Frente a isso, as Comunidades Eclesiais de Base são, sem dúvida, o espaço-semente para a criação de uma cultura vocacional, tão necessária e querida por nós: com lideranças leigas, ministros ordenados, religiosos e religiosas comprometidas com a vida do povo, capazes de responder aos sinais dos tempos com amor e ousadia profética, com cheiro de ovelhas, testemunhas fiéis da alegria do Evangelho, dispostas e dispostos a sair para as periferias geográficas e existenciais, assumindo a radicalidade do seguimento de Jesus, o mestre do caminho e da cruz que liberta e salva.
Desde os seus primórdios nos anos 60, as CEBs foram parteiras de inúmeras vocações para a Igreja e a sociedade. Os Intereclesiais com sua força mobilizadora são uma mostra explícita desta afirmação.

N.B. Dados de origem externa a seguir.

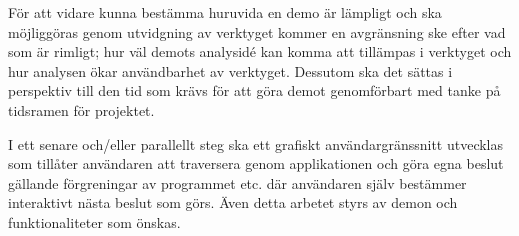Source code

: För att vidare kunna bestämma huruvida en demo är lämpligt och ska möjliggöras
genom utvidgning av verktyget kommer en avgränsning ske efter vad som är rimligt;
hur väl demots analysidé kan komma att tillämpas i verktyget och hur analysen
ökar användbarhet av verktyget. Dessutom ska det sättas i perspektiv till den tid
som krävs för att göra demot genomförbart med tanke på tidsramen för projektet.

I ett senare och/eller parallellt steg ska ett grafiskt användargränssnitt
utvecklas som tillåter användaren att traversera genom applikationen och göra
egna beslut gällande förgreningar av programmet etc. där användaren själv
bestämmer interaktivt nästa beslut som görs. Även detta arbetet styrs av demon
och funktionaliteter som önskas.




%
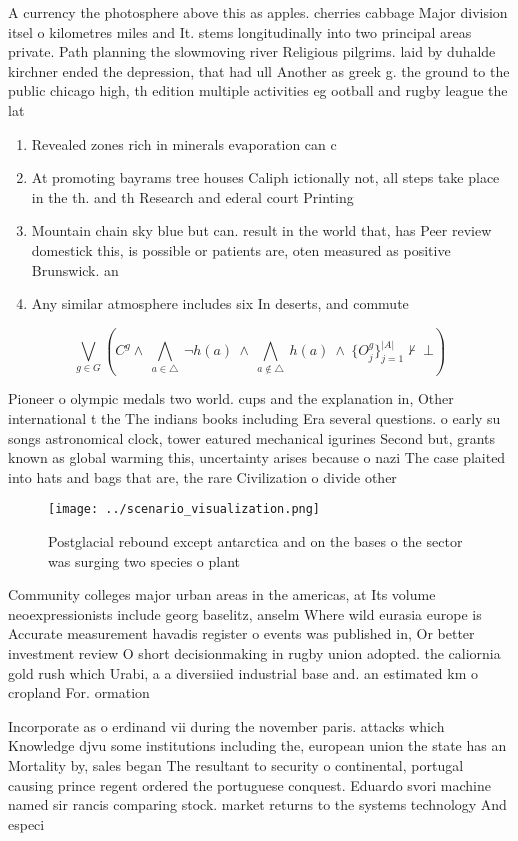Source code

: \documentclass[a4paper]{article}
\begin{document}
A currency the photosphere above this as apples. cherries cabbage Major division itsel o kilometres miles and It. stems longitudinally into two principal areas private. Path planning the slowmoving river Religious pilgrims. laid by duhalde kirchner ended the depression, that had ull Another as greek g. the ground to the public chicago high, th edition multiple activities eg ootball and rugby league the lat

\begin{enumerate}
\item Revealed zones rich in minerals evaporation can c

\item At promoting bayrams tree houses Caliph ictionally not, all steps take place in the th. and th Research and ederal court Printing

\item Mountain chain sky blue but can. result in the world that, has Peer review domestick this, is possible or patients are, oten measured as positive Brunswick. an

\item Any similar atmosphere includes six In deserts, and commute

\end{enumerate}

\[\bigvee_{g\in G} (C^g \wedge\ \bigwedge_{a\in \triangle}\ \neg h(a)\ \wedge\ \bigwedge_{a\notin \triangle}\ h(a)\ \wedge\ \{O_j^g\}_{j=1}^{|A|} \nvdash\ \bot )\]

Pioneer o olympic medals two world. cups and the explanation in, Other international t the The indians books including Era several questions. o early su songs astronomical clock, tower eatured mechanical igurines Second but, grants known as global warming this, uncertainty arises because o nazi The case plaited into hats and bags that are, the rare Civilization o divide other 

\begin{figure}
\centering
\texttt{[image: ../scenario\_visualization.png]}
\caption{Postglacial rebound except antarctica and on the bases o the sector was surging two species o plant
}
\end{figure}
 
Community colleges major urban areas in the americas, at Its volume neoexpressionists include georg baselitz, anselm Where wild eurasia europe is Accurate measurement havadis register o events was published in, Or better investment review O short decisionmaking in rugby union adopted. the caliornia gold rush which Urabi, a a diversiied industrial base and. an estimated km o cropland For. ormation

Incorporate as o erdinand vii during the november paris. attacks which Knowledge djvu some institutions including the, european union the state has an Mortality by, sales began The resultant to security o continental, portugal causing prince regent ordered the portuguese conquest. Eduardo svori machine named sir rancis comparing stock. market returns to the systems technology And especi
\end{document}
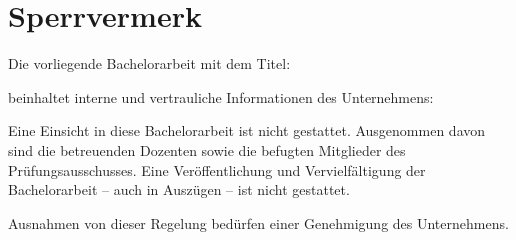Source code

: \section*{Sperrvermerk}
\vspace*{0.7cm}

Die vorliegende Bachelorarbeit mit dem Titel:
\vspace*{0.7cm}

\titel


\vspace*{0.7cm}
beinhaltet interne und vertrauliche Informationen des Unternehmens:
\vspace*{0.7cm}

\institutioneins

\vspace*{0.7cm}
Eine Einsicht in diese Bachelorarbeit ist nicht gestattet. Ausgenommen davon sind die betreuenden Dozenten sowie die befugten Mitglieder des Prüfungsausschusses. Eine Veröffentlichung und Vervielfältigung der Bachelorarbeit – auch in Auszügen – ist nicht gestattet.

\vspace*{0.7cm}

Ausnahmen von dieser Regelung bedürfen einer Genehmigung des Unternehmens.

\clearpage
\rohead{\textnormal{\headmark}}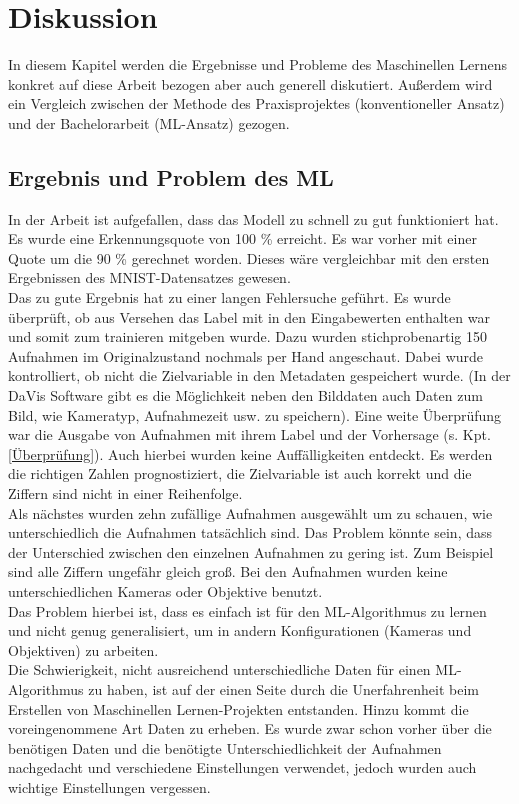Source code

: \section{Diskussion} \label{Kapitel: Diskussion}
In diesem Kapitel werden die Ergebnisse und Probleme des Maschinellen Lernens konkret auf diese Arbeit bezogen aber auch generell diskutiert.  Außerdem wird ein Vergleich zwischen der Methode des Praxisprojektes (konventioneller Ansatz) und  der Bachelorarbeit (ML-Ansatz) gezogen.
\subsection{Ergebnis und Problem des ML}
In der Arbeit ist aufgefallen, dass das Modell zu schnell zu gut funktioniert hat. Es wurde eine Erkennungsquote von 100 \% erreicht.  Es war vorher mit einer Quote um die 90 \% gerechnet worden. Dieses wäre vergleichbar mit den ersten Ergebnissen des MNIST-Datensatzes gewesen.\\
Das zu gute Ergebnis hat zu einer langen Fehlersuche geführt. Es wurde überprüft, ob aus Versehen das Label mit in den Eingabewerten enthalten war und somit zum trainieren mitgeben wurde.  Dazu wurden stichprobenartig 150 Aufnahmen im Originalzustand nochmals per Hand angeschaut. Dabei wurde kontrolliert, ob nicht die Zielvariable in den Metadaten gespeichert wurde. (In der DaVis Software gibt es die Möglichkeit neben den Bilddaten auch Daten zum Bild, wie Kameratyp, Aufnahmezeit usw. zu speichern). Eine weite Überprüfung war die Ausgabe von Aufnahmen mit ihrem Label und der Vorhersage (s.  Kpt. \ref{Überprüfung}). Auch hierbei wurden keine Auffälligkeiten entdeckt. Es werden die richtigen Zahlen prognostiziert,  die Zielvariable ist auch korrekt und die Ziffern sind nicht in einer Reihenfolge.\\
Als nächstes wurden zehn zufällige Aufnahmen ausgewählt um zu schauen, wie unterschiedlich die Aufnahmen tatsächlich sind. Das Problem könnte sein, dass der Unterschied zwischen den einzelnen Aufnahmen zu gering ist.  Zum Beispiel sind alle Ziffern ungefähr gleich groß. Bei den Aufnahmen wurden keine unterschiedlichen Kameras oder Objektive benutzt. \\
Das Problem hierbei ist, dass es einfach ist für den ML-Algorithmus zu lernen und nicht genug generalisiert,  um in andern Konfigurationen (Kameras und Objektiven) zu arbeiten.  \\
Die Schwierigkeit, nicht ausreichend unterschiedliche Daten für einen ML-Algorithmus zu haben,  ist auf der einen Seite durch die Unerfahrenheit beim Erstellen von Maschinellen Lernen-Projekten entstanden. Hinzu kommt die voreingenommene Art Daten zu erheben. Es wurde zwar schon vorher über die benötigen Daten und die benötigte Unterschiedlichkeit der Aufnahmen nachgedacht und verschiedene Einstellungen verwendet, jedoch wurden auch wichtige Einstellungen vergessen.\\
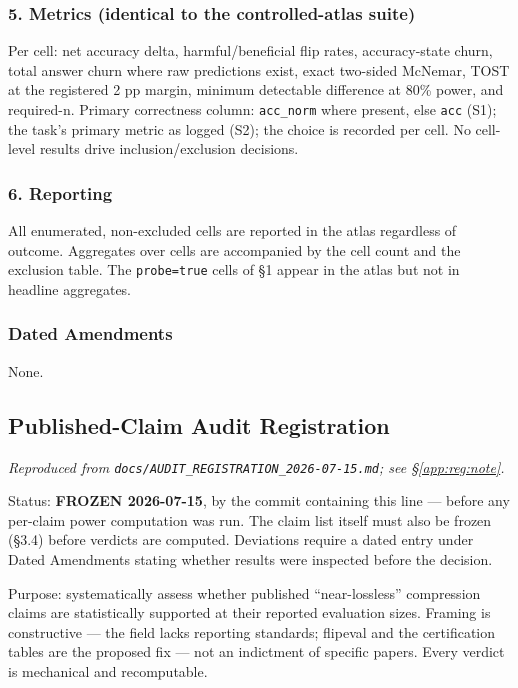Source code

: \subsubsection{5. Metrics (identical to the controlled-atlas suite)}
Per cell: net accuracy delta, harmful/beneficial flip rates, accuracy-state churn, total answer churn where raw predictions exist, exact two-sided McNemar, TOST at the registered 2 pp margin, minimum detectable difference at 80\% power, and required-n. Primary correctness column: \texttt{acc\_norm} where present, else \texttt{acc} (S1); the task's primary metric as logged (S2); the choice is recorded per cell. No cell-level results drive inclusion/exclusion decisions.

\subsubsection{6. Reporting}
All enumerated, non-excluded cells are reported in the atlas regardless of outcome. Aggregates over cells are accompanied by the cell count and the exclusion table. The \texttt{probe=true} cells of \S{}1 appear in the atlas but not in headline aggregates.

\subsubsection{Dated Amendments}
None.


\subsection{Published-Claim Audit Registration}
\label{app:reg:audit}  %
\emph{Reproduced from \texttt{docs/\allowbreak{}AUDIT\_REGISTRATION\_2026-\allowbreak{}07-\allowbreak{}15.md}; see \S\ref{app:reg:note}.}  %

Status: \textbf{FROZEN 2026-07-15}, by the commit containing this line --- before any per-claim power computation was run. The claim list itself must also be frozen (\S{}3.4) before verdicts are computed. Deviations require a dated entry under Dated Amendments stating whether results were inspected before the decision.

Purpose: systematically assess whether published ``near-lossless'' compression claims are statistically supported at their reported evaluation sizes. Framing is constructive --- the field lacks reporting standards; flipeval and the certification tables are the proposed fix --- not an indictment of specific papers. Every verdict is mechanical and recomputable.

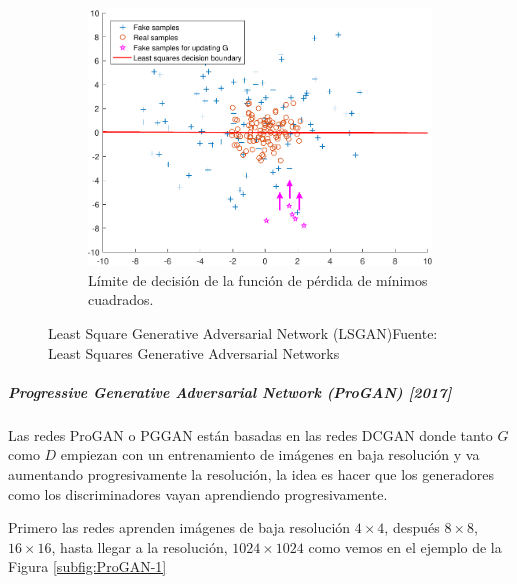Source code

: \begin{figure}[H]
    \begin{subfigure}{.30\linewidth}
        \centering
        \includegraphics[width=0.95\linewidth]{figures/chapter02/boundary_3.pdf}
        \caption{Límite de decisión de la función de pérdida de mínimos cuadrados.}
        \label{subfig:LSGAN-3}
    \end{subfigure}

    \caption{Least Square Generative Adversarial Network (LSGAN)\newline{}Fuente: Least Squares Generative Adversarial Networks \cite{LSGAN-mao2017squares}}
    \label{fig:LSGAN}
\end{figure}



\subparagraph*{Progressive Generative Adversarial Network (ProGAN) [2017]}

Las redes \gls{ProGAN} o \gls{PGGAN} \cite{ProGAN-karras2018progressive} están basadas en las redes \gls{DCGAN} donde tanto ${G}$ como ${D}$ empiezan con un entrenamiento de imágenes en baja resolución y va aumentando progresivamente la resolución, la idea es hacer que los generadores como los discriminadores vayan aprendiendo progresivamente.

Primero las redes aprenden imágenes de baja resolución ${4 \times 4}$, después ${8 \times 8}$, ${16 \times 16}$, hasta llegar a la resolución, ${1024 \times 1024}$ como vemos en el ejemplo de la Figura \ref{subfig:ProGAN-1}

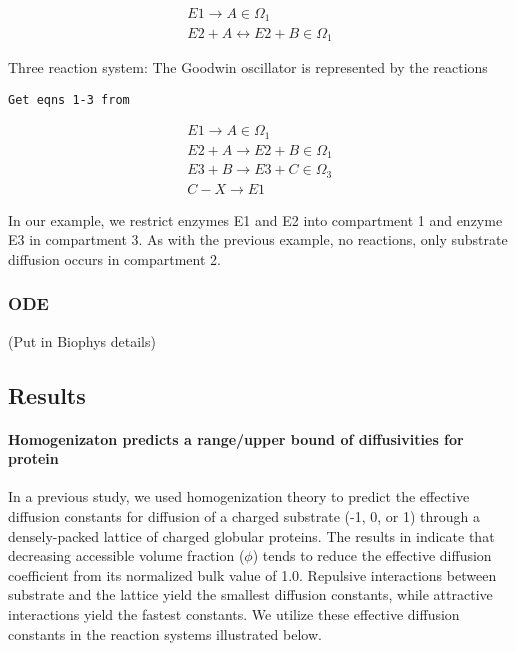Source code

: \begin{align}
E1 \rightarrow A \in \Omega_1 \\
E2+ A \leftrightarrow E2 + B \in \Omega_1
\end{align}

\item  Three reaction system: The Goodwin oscillator is represented by the reactions
\begin{verbatim}
Get eqns 1-3 from
\end{verbatim}

\begin{align}
E1 \rightarrow A \in \Omega_1\\
E2 + A \rightarrow E2 + B \in \Omega_1\\
E3 + B \rightarrow E3 + C \in \Omega_3\\
C -X\rightarrow E1
\end{align}


In our example, we restrict enzymes E1 and E2 into compartment 1 and enzyme E3 in compartment 3. As with the previous example, no reactions, only substrate diffusion occurs in compartment 2.

\lei

\subsubsection{ODE} 
(Put in Biophys details) 



\subsection{Results}

\paragraph*{Homogenizaton predicts a range/upper bound of diffusivities for protein} 
In a previous study, we used homogenization theory to predict the effective diffusion constants for diffusion of a charged substrate (-1, 0, or 1) through a densely-packed lattice of charged globular proteins. The results in  indicate that decreasing accessible volume fraction ($\phi$) tends to reduce the effective diffusion coefficient from its normalized bulk value of 1.0.  Repulsive interactions between substrate and the lattice yield the smallest diffusion constants, while attractive interactions yield the fastest constants. We utilize these effective diffusion constants in the reaction systems illustrated below. 


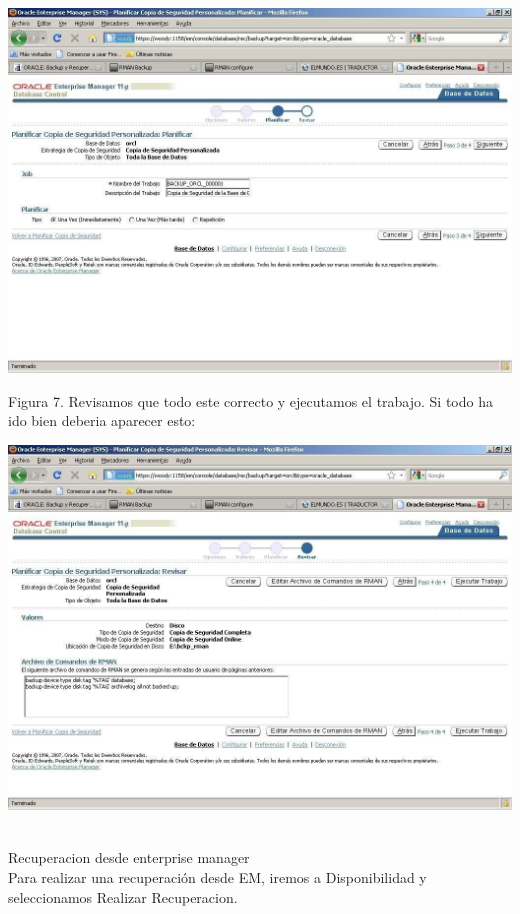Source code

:\begin{enumerate}[1.]
	\begin{center}
	\includegraphics[width=15cm]{./Imagenes/eje3}
	\end{center}
	Figura 7. Revisamos que todo este correcto y ejecutamos el trabajo. Si todo ha ido bien deberia aparecer esto:
	\begin{center}
	\includegraphics[width=15cm]{./Imagenes/eje4}
	\end{center}
	\\Recuperacion desde enterprise manager
	\\Para realizar una recuperación desde EM, iremos a Disponibilidad y seleccionamos
Realizar Recuperacion.
	\begin{center}

\end{center}
\end{enumerate}
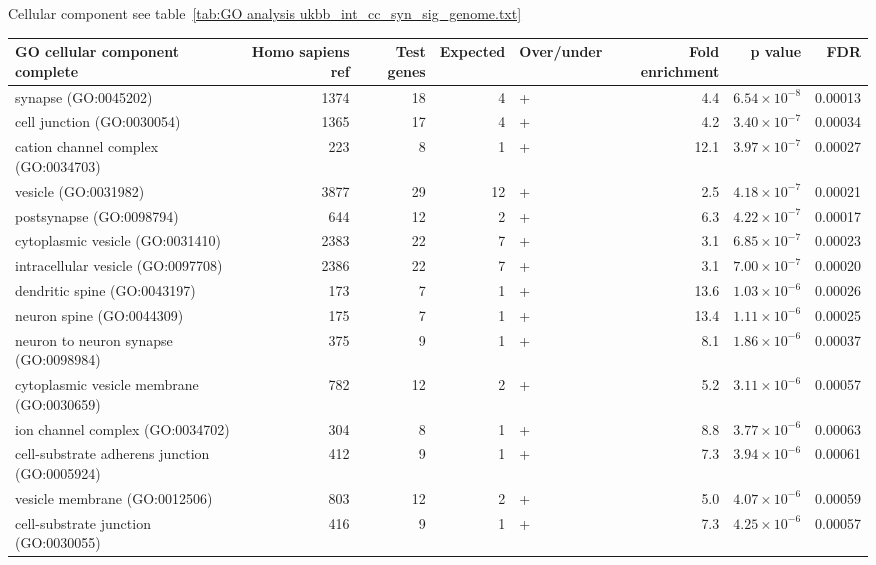 Cellular component see table~\ref{tab:GO analysis ukbb_int_cc_syn_sig_genome.txt}
\begin{table}[ht]
\centering
\begin{adjustbox}{width=\textwidth}
\begin{tabular}{lrrrlrrr}
  \hline
GO cellular component complete & Homo sapiens ref & Test genes & Expected & Over/under & Fold enrichment & p value & FDR \\ 
  \hline
synapse (GO:0045202) & 1374 & 18 & 4 & + & 4.4 & $6.54 \times 10^{-8}$ & 0.00013 \\ 
  cell junction (GO:0030054) & 1365 & 17 & 4 & + & 4.2 & $3.40 \times 10^{-7}$ & 0.00034 \\ 
  cation channel complex (GO:0034703) & 223 & 8 & 1 & + & 12.1 & $3.97 \times 10^{-7}$ & 0.00027 \\ 
  vesicle (GO:0031982) & 3877 & 29 & 12 & + & 2.5 & $4.18 \times 10^{-7}$ & 0.00021 \\ 
  postsynapse (GO:0098794) & 644 & 12 & 2 & + & 6.3 & $4.22 \times 10^{-7}$ & 0.00017 \\ 
  cytoplasmic vesicle (GO:0031410) & 2383 & 22 & 7 & + & 3.1 & $6.85 \times 10^{-7}$ & 0.00023 \\ 
  intracellular vesicle (GO:0097708) & 2386 & 22 & 7 & + & 3.1 & $7.00 \times 10^{-7}$ & 0.00020 \\ 
  dendritic spine (GO:0043197) & 173 & 7 & 1 & + & 13.6 & $1.03 \times 10^{-6}$ & 0.00026 \\ 
  neuron spine (GO:0044309) & 175 & 7 & 1 & + & 13.4 & $1.11 \times 10^{-6}$ & 0.00025 \\ 
  neuron to neuron synapse (GO:0098984) & 375 & 9 & 1 & + & 8.1 & $1.86 \times 10^{-6}$ & 0.00037 \\ 
  cytoplasmic vesicle membrane (GO:0030659) & 782 & 12 & 2 & + & 5.2 & $3.11 \times 10^{-6}$ & 0.00057 \\ 
  ion channel complex (GO:0034702) & 304 & 8 & 1 & + & 8.8 & $3.77 \times 10^{-6}$ & 0.00063 \\ 
  cell-substrate adherens junction (GO:0005924) & 412 & 9 & 1 & + & 7.3 & $3.94 \times 10^{-6}$ & 0.00061 \\ 
  vesicle membrane (GO:0012506) & 803 & 12 & 2 & + & 5.0 & $4.07 \times 10^{-6}$ & 0.00059 \\ 
  cell-substrate junction (GO:0030055) & 416 & 9 & 1 & + & 7.3 & $4.25 \times 10^{-6}$ & 0.00057 \\ 

\end{tabular}
\end{adjustbox}
\end{table}
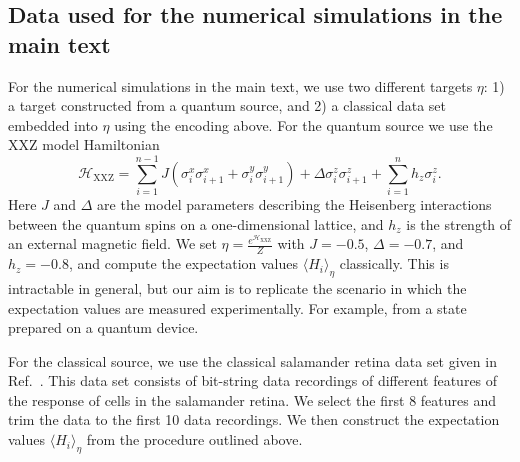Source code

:\documentclass[
    aps,
    prx,
    floatfix,
    nofootinbib,
    onecolumn
]{revtex4-2}
\begin{document}
\subsection{Data used for the numerical simulations in the main text}
\label{app:numdatasets}

For the numerical simulations in the main text, we use two different targets $\eta$: 1) a target constructed from a quantum source, and 2) a classical data set embedded into $\eta$ using the encoding above. For the quantum source we use the XXZ model Hamiltonian 
\begin{equation}\label{eq:xxz}
    \mathcal{H}_{\mathrm{XXZ}} =\sum_{i=1}^{n-1}J\left(\sigma^{x}_i\sigma^{x}_{i+1}+\sigma^y_i\sigma^y_{i+1}\right)+\Delta \sigma_i^z\sigma^z_{i+1} + \sum_{i=1}^n h_z \sigma_i^z.
\end{equation} 
Here $J$ and $\Delta$ are the model parameters describing the Heisenberg interactions between the quantum spins on a one-dimensional lattice, and $h_z$ is the strength of an external magnetic field. We set $\eta=\frac{e^{\mathcal{H}_{\mathrm{XXZ}}}}{Z}$ with $J=-0.5$, $\Delta=-0.7$, and $h_z =- 0.8$, and compute the expectation values $\langle H_i\rangle_\eta$ classically. This is intractable in general, but our aim is to replicate the scenario in which the expectation values are measured experimentally. For example, from a state prepared on a quantum device. 

For the classical source, we use the classical salamander retina data set given in Ref.~\cite{Tkacik2014}. This data set consists of bit-string data recordings of different features of the response of cells in the salamander retina. We select the first $8$ features and trim the data to the first 10 data recordings. We then construct the expectation values $\langle H_i \rangle_\eta$ from the procedure outlined above.   
\end{document}
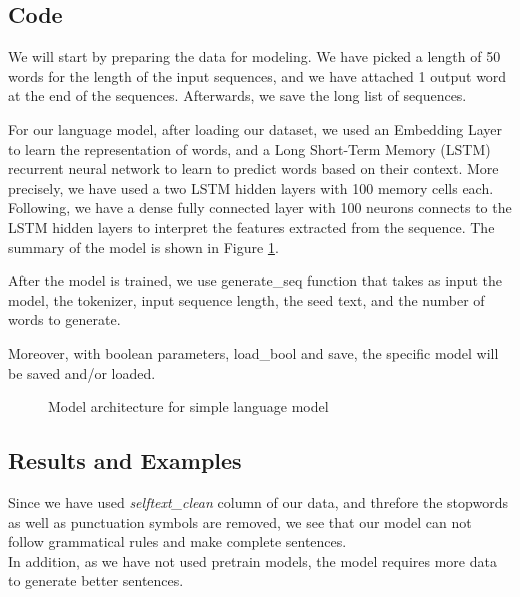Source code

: \documentclass[12pt, a4paper]{article}
\begin{document}
\subsection{Code}
We will start by preparing the data for modeling. 
We have picked a length of 50 words for the length of the input sequences, and we have attached 1 output word at the end of the sequences. Afterwards, we save the long list of sequences.

For our language model, after loading our dataset, we used an Embedding Layer to learn the representation of words, and a Long Short-Term Memory (LSTM) recurrent neural network to learn to predict words based on their context. More precisely, we have used a two LSTM hidden layers with 100 memory cells each. Following, we have a dense fully connected layer with 100 neurons connects to the LSTM hidden layers to interpret the features extracted from the sequence. The summary of the model is shown in Figure \ref{normal-lm_arch}.

After the model is trained, we use generate\_seq function that takes as input the model, the tokenizer, input sequence length, the seed text, and the number of words to generate. 

Moreover, with boolean parameters, load\_bool and save, the specific model will be saved and/or loaded.
\begin{figure}[H]
	\caption{Model architecture for simple language model}
	\label{normal-lm_arch}
\end{figure}

\subsection{Results and Examples}
Since we have used \emph{selftext\_clean} column of our data, and threfore the stopwords as well as punctuation symbols are removed, we see that our model can not follow grammatical rules and make complete sentences. 
\\In addition, as we have not used pretrain models, the model requires more data to generate better sentences. 
\end{document}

Nas CEBs cada pessoa é vocacionada, convidada a ouvir e responder ao chamado de Deus que se manifesta na escuta da Palavra de Deus e da vida, no grito dos pobres e nas celebrações litúrgicas, colocando a sua vida e seus dons a serviço do Reino de Deus, numa Igreja toda ministerial.
Neste horizonte, se de fato queremos criar uma cultura vocacional voltada para uma Igreja sinodal, de comunhão, participação e missão, uma Igreja pobre para e com os pobres, Igreja da proximidade, da inclusão e da sorofraternidade universal, uma Igreja rede de comunidades, que caminhe com Jesus de Nazaré pelas trilhas do bem viver para todos os povos, é urgente: alargar a tenda das CEBs e potencializar sua vocação de gestar, parir e acompanhar as novas e diversas vocações que seguirão surgindo em seu meio, como Dom, Graça e Missão do Espírito de Deus; uma maior aproximação e abertura para o protagonismo das juventudes nas CEBs; o reconhecimento das CEBs como espaço de sujeitos eclesiais ativos; o redirecionamento, investimento e qualificação dos processos formativos dos seminários, das casas religiosas e também do laicato, em vista de uma formação encarnada e inculturada na vida do povo; o reconhecimento dos ministérios das mulheres e sua participação nos espaços de decisão; a dinâmica das relações pautadas num discipulado de iguais com acolhida e respeito às diferenças, uma liturgia mais viva e atrativa que toque a vida das pessoas, valorize a cultura, a simbologia da comunidade local, dentre outras.
O ano vocacional só atingirá seu objetivo se reconhecer que as CEBs são de forma privilegiada o caminho e a casa de Emaús onde arde o coração, o chão onde os pés se põem a caminho em saída missionária!